LiFi Beam (Mobile Applied Technologies & Double Viewer Ltd) have today announced the completion of their Series A funding round led by Star Capital.

The round closed at $17M and will take the form of a fixed volume of BEAM token.

Kenneth Yau for LiFi Beam stated that “the funding will allow us to build out the manufacturing capabilities we currently have which will accelerate the completion of our project pipeline and free up assets for delivering new business, in particular our street lighting rollouts for network offload.”.

The street lighting programme is a joint collaboration between LiFi BEAM and regional councils/cities across the world to install LiFi Beam technology in to state owned lighting such as street lights. The idea being that the owners of the street lighting infrastructure (almost always publicly owned) can then monetise this by selling spectrum assets to mobile network providers who have capacity issues. The data received via uplink can also enrich the learning and decision making of the infrastructure owners whilst also supporting emergency service efforts via ultra precise geolocation

LiFi Beam currently work with a number of commercial clients in both the public and private sector to develop, amongst other things, vehicle to vehicle communications, vehicle to infrastructure communications including the world’s first connected motorways, retail sites with advanced customer experience applications and medical site installations including the world’s leading robotic surgery centres.

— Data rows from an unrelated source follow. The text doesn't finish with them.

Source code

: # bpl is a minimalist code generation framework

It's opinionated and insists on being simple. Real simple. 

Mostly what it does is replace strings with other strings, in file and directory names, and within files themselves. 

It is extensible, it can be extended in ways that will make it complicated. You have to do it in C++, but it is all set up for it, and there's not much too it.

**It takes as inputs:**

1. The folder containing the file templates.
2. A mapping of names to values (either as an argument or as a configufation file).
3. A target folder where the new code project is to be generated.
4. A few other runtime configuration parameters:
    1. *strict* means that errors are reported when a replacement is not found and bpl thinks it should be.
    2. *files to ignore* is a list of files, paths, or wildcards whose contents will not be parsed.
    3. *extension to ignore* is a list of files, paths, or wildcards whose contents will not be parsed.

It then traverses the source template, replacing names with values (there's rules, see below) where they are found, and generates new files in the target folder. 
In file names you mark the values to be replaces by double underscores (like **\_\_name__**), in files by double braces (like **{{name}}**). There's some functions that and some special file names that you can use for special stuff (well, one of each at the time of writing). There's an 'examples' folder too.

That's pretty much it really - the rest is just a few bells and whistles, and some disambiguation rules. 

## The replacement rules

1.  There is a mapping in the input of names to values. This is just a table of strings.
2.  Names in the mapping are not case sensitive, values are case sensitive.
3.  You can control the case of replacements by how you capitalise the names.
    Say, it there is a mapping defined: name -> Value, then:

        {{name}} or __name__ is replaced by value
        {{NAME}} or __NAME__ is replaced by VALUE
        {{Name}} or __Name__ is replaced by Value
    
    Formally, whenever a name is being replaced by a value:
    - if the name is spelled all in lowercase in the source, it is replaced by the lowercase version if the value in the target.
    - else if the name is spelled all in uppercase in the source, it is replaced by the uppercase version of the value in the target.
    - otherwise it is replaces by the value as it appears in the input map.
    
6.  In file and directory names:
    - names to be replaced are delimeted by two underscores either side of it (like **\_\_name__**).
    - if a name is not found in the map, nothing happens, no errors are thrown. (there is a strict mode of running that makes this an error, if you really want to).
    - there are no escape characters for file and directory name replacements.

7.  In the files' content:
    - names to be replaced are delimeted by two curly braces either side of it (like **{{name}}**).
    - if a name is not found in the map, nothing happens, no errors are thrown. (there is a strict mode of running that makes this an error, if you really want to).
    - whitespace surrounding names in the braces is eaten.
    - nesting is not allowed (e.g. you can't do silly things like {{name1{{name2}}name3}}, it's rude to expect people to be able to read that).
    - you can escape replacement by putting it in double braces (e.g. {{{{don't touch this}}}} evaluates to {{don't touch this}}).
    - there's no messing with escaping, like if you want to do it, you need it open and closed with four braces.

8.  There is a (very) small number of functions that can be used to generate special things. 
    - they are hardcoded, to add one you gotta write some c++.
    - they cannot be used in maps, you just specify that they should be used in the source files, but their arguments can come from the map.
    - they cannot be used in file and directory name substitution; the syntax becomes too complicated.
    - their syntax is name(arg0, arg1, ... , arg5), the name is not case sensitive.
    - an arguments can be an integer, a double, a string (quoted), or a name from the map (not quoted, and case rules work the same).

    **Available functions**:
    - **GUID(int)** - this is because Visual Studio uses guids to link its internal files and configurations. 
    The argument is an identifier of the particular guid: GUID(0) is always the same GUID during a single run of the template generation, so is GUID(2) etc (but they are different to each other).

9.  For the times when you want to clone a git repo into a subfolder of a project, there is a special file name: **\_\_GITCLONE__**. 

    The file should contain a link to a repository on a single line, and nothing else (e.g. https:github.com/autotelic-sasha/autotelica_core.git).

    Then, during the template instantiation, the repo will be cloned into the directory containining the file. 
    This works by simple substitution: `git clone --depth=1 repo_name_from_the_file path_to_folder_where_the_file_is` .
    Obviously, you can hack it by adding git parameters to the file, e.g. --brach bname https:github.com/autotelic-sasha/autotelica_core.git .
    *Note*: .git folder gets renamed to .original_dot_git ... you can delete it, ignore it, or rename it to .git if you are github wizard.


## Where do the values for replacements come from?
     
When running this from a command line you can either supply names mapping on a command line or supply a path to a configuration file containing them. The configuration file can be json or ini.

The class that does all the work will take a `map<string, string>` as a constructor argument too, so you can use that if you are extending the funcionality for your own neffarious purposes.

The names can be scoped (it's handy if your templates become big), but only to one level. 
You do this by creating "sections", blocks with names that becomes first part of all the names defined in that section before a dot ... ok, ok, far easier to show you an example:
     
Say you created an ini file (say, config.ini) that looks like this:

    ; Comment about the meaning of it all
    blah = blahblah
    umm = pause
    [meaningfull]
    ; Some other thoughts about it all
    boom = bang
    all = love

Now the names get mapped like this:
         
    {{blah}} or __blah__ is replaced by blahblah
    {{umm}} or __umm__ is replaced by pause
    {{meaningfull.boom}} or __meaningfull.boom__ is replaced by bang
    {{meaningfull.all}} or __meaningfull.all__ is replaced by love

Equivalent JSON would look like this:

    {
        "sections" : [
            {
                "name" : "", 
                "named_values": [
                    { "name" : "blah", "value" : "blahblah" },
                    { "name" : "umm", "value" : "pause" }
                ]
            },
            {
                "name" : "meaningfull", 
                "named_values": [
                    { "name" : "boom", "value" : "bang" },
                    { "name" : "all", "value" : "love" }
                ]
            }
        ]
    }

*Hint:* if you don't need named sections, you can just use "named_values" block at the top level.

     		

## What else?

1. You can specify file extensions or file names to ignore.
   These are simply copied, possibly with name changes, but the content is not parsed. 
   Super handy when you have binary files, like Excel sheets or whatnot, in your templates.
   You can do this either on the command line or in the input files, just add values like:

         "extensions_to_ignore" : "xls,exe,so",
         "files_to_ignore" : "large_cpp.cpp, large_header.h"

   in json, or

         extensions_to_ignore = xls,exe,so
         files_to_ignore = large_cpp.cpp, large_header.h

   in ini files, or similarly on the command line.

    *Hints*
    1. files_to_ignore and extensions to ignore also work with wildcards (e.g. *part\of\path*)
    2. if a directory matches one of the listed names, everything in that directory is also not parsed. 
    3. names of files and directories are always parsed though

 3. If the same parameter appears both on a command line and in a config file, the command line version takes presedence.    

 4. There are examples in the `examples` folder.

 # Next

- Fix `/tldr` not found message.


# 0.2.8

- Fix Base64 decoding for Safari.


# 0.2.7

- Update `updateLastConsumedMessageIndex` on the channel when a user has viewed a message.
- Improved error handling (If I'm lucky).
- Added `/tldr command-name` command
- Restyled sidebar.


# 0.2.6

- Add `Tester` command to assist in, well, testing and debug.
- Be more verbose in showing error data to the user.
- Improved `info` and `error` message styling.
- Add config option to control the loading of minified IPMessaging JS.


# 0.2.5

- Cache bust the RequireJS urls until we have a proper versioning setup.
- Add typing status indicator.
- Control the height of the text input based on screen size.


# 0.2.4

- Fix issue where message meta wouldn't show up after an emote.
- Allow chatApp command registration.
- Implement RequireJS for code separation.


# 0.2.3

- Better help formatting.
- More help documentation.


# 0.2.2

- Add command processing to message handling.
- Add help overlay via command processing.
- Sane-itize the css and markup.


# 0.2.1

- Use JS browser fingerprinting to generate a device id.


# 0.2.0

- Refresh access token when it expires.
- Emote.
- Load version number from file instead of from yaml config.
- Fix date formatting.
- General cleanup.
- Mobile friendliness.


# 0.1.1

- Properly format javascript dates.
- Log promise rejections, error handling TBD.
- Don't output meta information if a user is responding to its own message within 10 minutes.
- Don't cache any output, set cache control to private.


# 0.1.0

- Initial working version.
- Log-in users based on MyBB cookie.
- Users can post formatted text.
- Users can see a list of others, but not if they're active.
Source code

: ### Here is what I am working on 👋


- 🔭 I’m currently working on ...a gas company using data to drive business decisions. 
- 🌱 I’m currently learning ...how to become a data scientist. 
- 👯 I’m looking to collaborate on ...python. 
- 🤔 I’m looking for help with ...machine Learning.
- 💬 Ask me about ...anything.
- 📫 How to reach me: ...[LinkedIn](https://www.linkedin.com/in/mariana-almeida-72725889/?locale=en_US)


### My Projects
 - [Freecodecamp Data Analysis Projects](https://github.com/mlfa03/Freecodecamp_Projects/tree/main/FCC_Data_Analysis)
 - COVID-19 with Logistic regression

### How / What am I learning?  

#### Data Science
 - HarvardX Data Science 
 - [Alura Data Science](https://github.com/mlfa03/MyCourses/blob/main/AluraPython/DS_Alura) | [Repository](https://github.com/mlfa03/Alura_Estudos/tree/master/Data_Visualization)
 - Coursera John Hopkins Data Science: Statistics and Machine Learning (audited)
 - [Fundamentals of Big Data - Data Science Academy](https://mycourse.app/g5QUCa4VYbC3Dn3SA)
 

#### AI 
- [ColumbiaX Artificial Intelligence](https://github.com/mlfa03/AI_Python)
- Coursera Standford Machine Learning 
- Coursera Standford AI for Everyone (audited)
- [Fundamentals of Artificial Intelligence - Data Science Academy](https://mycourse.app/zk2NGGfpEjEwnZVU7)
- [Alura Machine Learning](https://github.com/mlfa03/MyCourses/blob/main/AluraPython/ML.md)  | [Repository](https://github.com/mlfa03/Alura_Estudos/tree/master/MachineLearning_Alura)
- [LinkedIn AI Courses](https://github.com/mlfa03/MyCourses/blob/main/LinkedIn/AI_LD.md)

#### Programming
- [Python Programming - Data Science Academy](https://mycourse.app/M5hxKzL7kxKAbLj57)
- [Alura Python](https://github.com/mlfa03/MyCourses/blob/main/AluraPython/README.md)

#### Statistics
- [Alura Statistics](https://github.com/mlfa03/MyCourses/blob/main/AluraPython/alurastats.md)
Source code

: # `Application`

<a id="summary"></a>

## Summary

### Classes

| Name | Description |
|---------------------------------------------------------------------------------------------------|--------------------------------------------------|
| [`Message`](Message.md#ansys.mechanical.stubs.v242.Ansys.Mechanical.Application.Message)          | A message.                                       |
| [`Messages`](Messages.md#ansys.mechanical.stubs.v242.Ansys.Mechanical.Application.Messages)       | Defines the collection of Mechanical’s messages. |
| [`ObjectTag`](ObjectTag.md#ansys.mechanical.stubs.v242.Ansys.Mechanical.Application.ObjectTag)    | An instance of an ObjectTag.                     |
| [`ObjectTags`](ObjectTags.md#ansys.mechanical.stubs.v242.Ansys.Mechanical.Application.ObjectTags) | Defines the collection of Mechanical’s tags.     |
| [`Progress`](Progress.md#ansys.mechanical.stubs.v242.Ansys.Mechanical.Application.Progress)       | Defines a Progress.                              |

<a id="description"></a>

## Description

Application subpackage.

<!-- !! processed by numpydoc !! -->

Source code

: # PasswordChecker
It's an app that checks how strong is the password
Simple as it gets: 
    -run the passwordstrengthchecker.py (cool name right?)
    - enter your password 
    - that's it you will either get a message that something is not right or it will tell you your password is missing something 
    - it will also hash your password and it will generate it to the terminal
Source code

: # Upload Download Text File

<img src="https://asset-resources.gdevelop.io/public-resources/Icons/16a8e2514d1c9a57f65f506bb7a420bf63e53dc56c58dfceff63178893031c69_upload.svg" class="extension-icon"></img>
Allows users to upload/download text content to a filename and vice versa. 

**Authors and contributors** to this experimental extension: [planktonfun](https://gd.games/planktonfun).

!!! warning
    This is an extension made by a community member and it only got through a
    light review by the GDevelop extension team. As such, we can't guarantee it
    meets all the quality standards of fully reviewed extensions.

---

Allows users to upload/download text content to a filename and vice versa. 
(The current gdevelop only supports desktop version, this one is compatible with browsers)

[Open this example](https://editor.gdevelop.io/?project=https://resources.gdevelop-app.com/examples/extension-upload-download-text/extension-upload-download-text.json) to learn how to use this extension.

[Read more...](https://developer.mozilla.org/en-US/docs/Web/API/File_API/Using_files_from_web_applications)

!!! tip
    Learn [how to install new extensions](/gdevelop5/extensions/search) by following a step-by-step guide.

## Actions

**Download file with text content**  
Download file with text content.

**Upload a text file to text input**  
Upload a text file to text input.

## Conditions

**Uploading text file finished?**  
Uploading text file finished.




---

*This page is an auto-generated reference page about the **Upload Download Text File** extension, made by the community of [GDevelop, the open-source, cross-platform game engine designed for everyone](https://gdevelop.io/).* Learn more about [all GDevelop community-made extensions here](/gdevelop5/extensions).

In addition, LiFi Beam manufacture chipsets and firmware that are being integrated in to device hardware such as the new iPhone and Asus laptops and have developed a router that offers both LiFi and WiFi technology in a single unit, allowing for swapping between the two protocols depending on positioning, device and best speed for use

“LiFi” is shorthand for “Light Fidelity” and sees the Visible Light Spectrum used to transfer data as opposed to radio frequencies (as in WiFi). This allows for speeds of up to 42 Gigabytes per second on a bandwidth that is nearly 400 Thz, some 1000 times greater than that of WiFi.